Thursday, March 24, 2011

Slipper-y Slope

I just don't tolerate being yelled at, especially on the phone.

Some old guy who had left the department with his wife about 10 minutes before I got there called, all agitated.

"I AM AT THE END OF MY ROPE! YOU PEOPLE CALLED ME AND TOLD ME MY WIFE LEFT HER SLIPPERS AND I COULD PICK THEM UP AT THE FRONT DESK! SHE HAD THEM WHEN SHE LEFT THERE IN THE AMBULANCE; NOW NOBODY KNOWS ANYTHING ABOUT IT! I NEED TO TALK TO LISA, SHE TOOK CARE OF MY WIFE TODAY! ARE YOU LISTENING? I CAN'T LOOK FOR SLIPPERS AND TAKE CARE OF MY WIFE TOO; IS THE DOCTOR THERE, I NEED TO TALK TO HIM!"

In the middle of his rant, I calmly but firmly said, "Sir I need you to stop yelling at me and calm down; I can't help you if you continue to raise your voice because I will be terminating this conversation; do you hear me sir? I need you to lower your voice right now and tell me that you understand"

The Talker rarely hears me use my Command Voice; he raised an eyebrow.
Meanwhile, the agitated old may continues to scream through my Noise Abatement Procedure.

Big sigh. "OK. I'm not yelling. My wife lost her slippers between there and the Mother Ship. I got a call from someone telling me I could pick them up at the front desk. I don't know which front desk, if it's at the hospital, or there, or at the ambulance. Can you find out"

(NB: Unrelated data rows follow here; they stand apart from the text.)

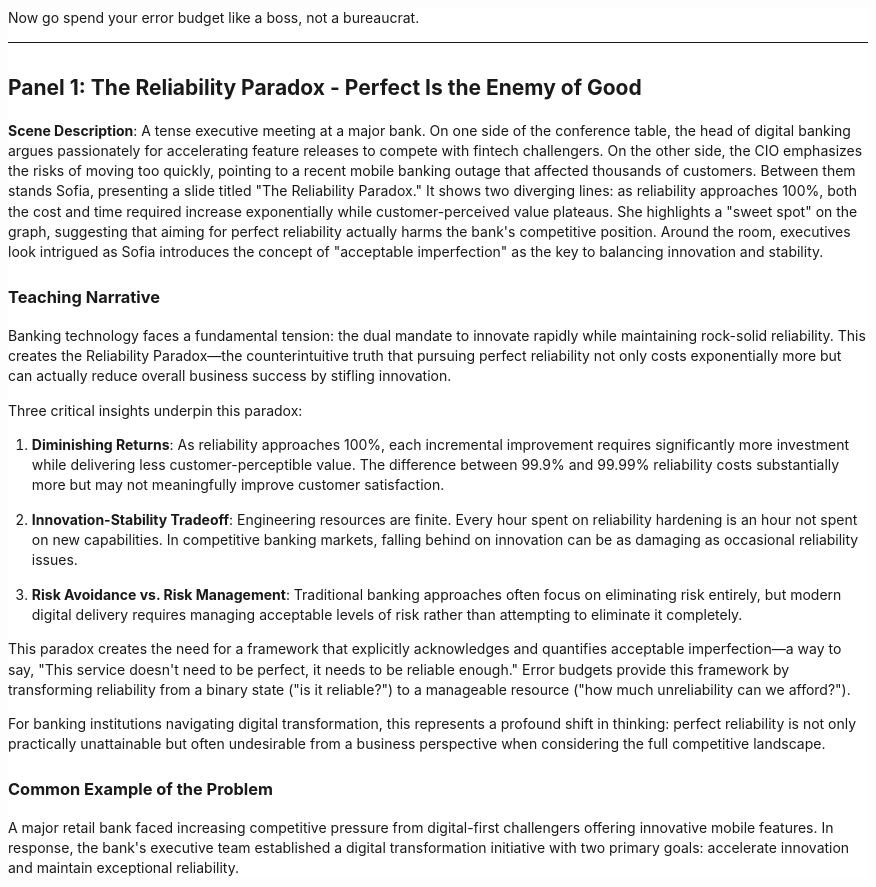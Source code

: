 Now go spend your error budget like a boss, not a bureaucrat.

---
## Panel 1: The Reliability Paradox - Perfect Is the Enemy of Good

**Scene Description**: A tense executive meeting at a major bank. On one side of the conference table, the head of digital banking argues passionately for accelerating feature releases to compete with fintech challengers. On the other side, the CIO emphasizes the risks of moving too quickly, pointing to a recent mobile banking outage that affected thousands of customers. Between them stands Sofia, presenting a slide titled "The Reliability Paradox." It shows two diverging lines: as reliability approaches 100%, both the cost and time required increase exponentially while customer-perceived value plateaus. She highlights a "sweet spot" on the graph, suggesting that aiming for perfect reliability actually harms the bank's competitive position. Around the room, executives look intrigued as Sofia introduces the concept of "acceptable imperfection" as the key to balancing innovation and stability.

### Teaching Narrative

Banking technology faces a fundamental tension: the dual mandate to innovate rapidly while maintaining rock-solid reliability. This creates the Reliability Paradox—the counterintuitive truth that pursuing perfect reliability not only costs exponentially more but can actually reduce overall business success by stifling innovation.

Three critical insights underpin this paradox:

1. **Diminishing Returns**: As reliability approaches 100%, each incremental improvement requires significantly more investment while delivering less customer-perceptible value. The difference between 99.9% and 99.99% reliability costs substantially more but may not meaningfully improve customer satisfaction.

2. **Innovation-Stability Tradeoff**: Engineering resources are finite. Every hour spent on reliability hardening is an hour not spent on new capabilities. In competitive banking markets, falling behind on innovation can be as damaging as occasional reliability issues.

3. **Risk Avoidance vs. Risk Management**: Traditional banking approaches often focus on eliminating risk entirely, but modern digital delivery requires managing acceptable levels of risk rather than attempting to eliminate it completely.

This paradox creates the need for a framework that explicitly acknowledges and quantifies acceptable imperfection—a way to say, "This service doesn't need to be perfect, it needs to be reliable enough." Error budgets provide this framework by transforming reliability from a binary state ("is it reliable?") to a manageable resource ("how much unreliability can we afford?").

For banking institutions navigating digital transformation, this represents a profound shift in thinking: perfect reliability is not only practically unattainable but often undesirable from a business perspective when considering the full competitive landscape.

### Common Example of the Problem

A major retail bank faced increasing competitive pressure from digital-first challengers offering innovative mobile features. In response, the bank's executive team established a digital transformation initiative with two primary goals: accelerate innovation and maintain exceptional reliability.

"Sure, give my your phone number and I will try to find out. I can tell you that the slippers are not here (because I put the phone down and looked in the dirty utility room while you were busy trying to blow an aneurysm). I will call you soon"
I took down his number and called the ER at the Mother Ship.

I spoke to Katelyn, who went through the motions and was not very helpful, but she didn't have the slippers either. She said she would look out for them, though.

30 minutes later, I got a phone call from the Missus of Agitated Husband. She very calmly told me the same story. I explained that they were not in my department, nor were they located in the ER downtown. I gave her Katelyn's name and number though, because payback is a bitch.

ANOTHER 30 minutes later, Agitated Husband came to the ER and started yelling at Ellen. As always, trying to protect Ellen, I jumped up and ran around to the front desk; Julie was already on it. She takes no shit from anyone, but does it in a nice way. She told him to sit in the waiting room while she investigated, but he insisted on sitting at her desk.

Now I am all about helping people out, but come on; slippers? What is it with these slippers? What could possibly cause such angst? What the hell, are they the original Ruby Slippers? Diamond encrusted? Made of cats? Mink? Sheesh, take a chill.

By now I was bored with the whole ridiculous scenario so I took $10 out of my wallet, prepared to give it to the guy to buy the wife a new pair of blue fuzzy slippers to replace the old, worn out, filthy, stinky, cat hair laden, piss sodden slippers.

Julie, meanwhile, discovers an important piece of information that both the patient and Agitated Husband neglected to tell me; that the patient was admitted to the hospital as an inpatient FOUR DAYS AGO; her slippers are at the front desk on the 4th floor.

"Oh", says Agitated Husband, now mollified. "I'm not driving down there today".

2 comments:

rnraquel said...

LOL! I was thinking the same thing. wondering if these were like Jimmy Choo slippers with solid gold heels or what.
I applaud your willingness to take one for the team and give ten bucks to the guy to just go to the damn walmart and buy another pair. You are absolutely my kind of coworker :)

torontoemerg said...

I think the stupid with this is that the slippers are probably worth 5 bucks.